Work request:
Reproduce the entries verbatim; no pictures.

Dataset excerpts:
-- Opening Marker --

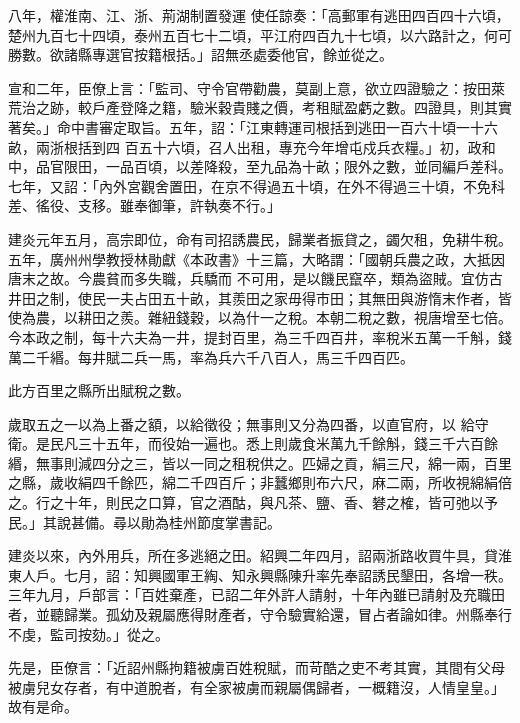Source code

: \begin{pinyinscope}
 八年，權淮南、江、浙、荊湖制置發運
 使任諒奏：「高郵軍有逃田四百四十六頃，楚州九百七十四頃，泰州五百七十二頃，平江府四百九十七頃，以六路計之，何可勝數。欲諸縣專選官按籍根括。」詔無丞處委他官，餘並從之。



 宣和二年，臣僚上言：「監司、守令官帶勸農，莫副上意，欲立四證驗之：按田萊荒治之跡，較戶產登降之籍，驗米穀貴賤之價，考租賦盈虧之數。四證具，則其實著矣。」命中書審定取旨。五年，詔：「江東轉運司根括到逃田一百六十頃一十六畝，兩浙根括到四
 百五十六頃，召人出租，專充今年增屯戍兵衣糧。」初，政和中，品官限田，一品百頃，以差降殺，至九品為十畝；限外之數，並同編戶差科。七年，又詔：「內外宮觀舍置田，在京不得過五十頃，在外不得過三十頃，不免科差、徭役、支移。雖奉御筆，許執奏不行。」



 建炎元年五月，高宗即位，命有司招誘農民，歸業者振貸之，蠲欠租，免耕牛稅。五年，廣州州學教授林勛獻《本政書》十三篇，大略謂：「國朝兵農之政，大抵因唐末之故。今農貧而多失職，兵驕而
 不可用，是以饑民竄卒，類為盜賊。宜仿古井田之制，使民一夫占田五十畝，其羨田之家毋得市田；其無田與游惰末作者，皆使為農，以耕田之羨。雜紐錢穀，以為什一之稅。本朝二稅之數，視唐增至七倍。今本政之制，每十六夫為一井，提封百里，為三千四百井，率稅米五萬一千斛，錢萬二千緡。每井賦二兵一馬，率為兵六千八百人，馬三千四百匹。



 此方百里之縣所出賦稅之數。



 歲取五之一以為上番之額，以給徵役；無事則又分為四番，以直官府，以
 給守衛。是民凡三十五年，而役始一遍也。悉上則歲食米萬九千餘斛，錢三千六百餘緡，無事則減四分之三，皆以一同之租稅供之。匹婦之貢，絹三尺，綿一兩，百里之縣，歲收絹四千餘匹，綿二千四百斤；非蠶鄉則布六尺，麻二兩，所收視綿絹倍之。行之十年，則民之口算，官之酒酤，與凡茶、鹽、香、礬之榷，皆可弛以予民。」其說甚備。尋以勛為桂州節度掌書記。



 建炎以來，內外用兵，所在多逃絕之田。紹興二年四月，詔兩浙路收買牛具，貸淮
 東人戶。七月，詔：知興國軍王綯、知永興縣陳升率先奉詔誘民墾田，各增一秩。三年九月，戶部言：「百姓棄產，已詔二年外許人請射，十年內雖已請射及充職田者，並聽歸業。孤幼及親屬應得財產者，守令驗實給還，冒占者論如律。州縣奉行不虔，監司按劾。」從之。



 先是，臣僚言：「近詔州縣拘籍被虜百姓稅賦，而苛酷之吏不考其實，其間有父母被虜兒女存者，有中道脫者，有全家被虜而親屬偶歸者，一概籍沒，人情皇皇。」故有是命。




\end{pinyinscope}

-- Closing Marker --

Exercise answer:
Source code

: \begin{pinyinscope}
 八年，權淮南、江、浙、荊湖制置發運
 使任諒奏：「高郵軍有逃田四百四十六頃，楚州九百七十四頃，泰州五百七十二頃，平江府四百九十七頃，以六路計之，何可勝數。欲諸縣專選官按籍根括。」詔無丞處委他官，餘並從之。



 宣和二年，臣僚上言：「監司、守令官帶勸農，莫副上意，欲立四證驗之：按田萊荒治之跡，較戶產登降之籍，驗米穀貴賤之價，考租賦盈虧之數。四證具，則其實著矣。」命中書審定取旨。五年，詔：「江東轉運司根括到逃田一百六十頃一十六畝，兩浙根括到四
 百五十六頃，召人出租，專充今年增屯戍兵衣糧。」初，政和中，品官限田，一品百頃，以差降殺，至九品為十畝；限外之數，並同編戶差科。七年，又詔：「內外宮觀舍置田，在京不得過五十頃，在外不得過三十頃，不免科差、徭役、支移。雖奉御筆，許執奏不行。」



 建炎元年五月，高宗即位，命有司招誘農民，歸業者振貸之，蠲欠租，免耕牛稅。五年，廣州州學教授林勛獻《本政書》十三篇，大略謂：「國朝兵農之政，大抵因唐末之故。今農貧而多失職，兵驕而
 不可用，是以饑民竄卒，類為盜賊。宜仿古井田之制，使民一夫占田五十畝，其羨田之家毋得市田；其無田與游惰末作者，皆使為農，以耕田之羨。雜紐錢穀，以為什一之稅。本朝二稅之數，視唐增至七倍。今本政之制，每十六夫為一井，提封百里，為三千四百井，率稅米五萬一千斛，錢萬二千緡。每井賦二兵一馬，率為兵六千八百人，馬三千四百匹。



 此方百里之縣所出賦稅之數。



 歲取五之一以為上番之額，以給徵役；無事則又分為四番，以直官府，以
 給守衛。是民凡三十五年，而役始一遍也。悉上則歲食米萬九千餘斛，錢三千六百餘緡，無事則減四分之三，皆以一同之租稅供之。匹婦之貢，絹三尺，綿一兩，百里之縣，歲收絹四千餘匹，綿二千四百斤；非蠶鄉則布六尺，麻二兩，所收視綿絹倍之。行之十年，則民之口算，官之酒酤，與凡茶、鹽、香、礬之榷，皆可弛以予民。」其說甚備。尋以勛為桂州節度掌書記。



 建炎以來，內外用兵，所在多逃絕之田。紹興二年四月，詔兩浙路收買牛具，貸淮
 東人戶。七月，詔：知興國軍王綯、知永興縣陳升率先奉詔誘民墾田，各增一秩。三年九月，戶部言：「百姓棄產，已詔二年外許人請射，十年內雖已請射及充職田者，並聽歸業。孤幼及親屬應得財產者，守令驗實給還，冒占者論如律。州縣奉行不虔，監司按劾。」從之。



 先是，臣僚言：「近詔州縣拘籍被虜百姓稅賦，而苛酷之吏不考其實，其間有父母被虜兒女存者，有中道脫者，有全家被虜而親屬偶歸者，一概籍沒，人情皇皇。」故有是命。




\end{pinyinscope}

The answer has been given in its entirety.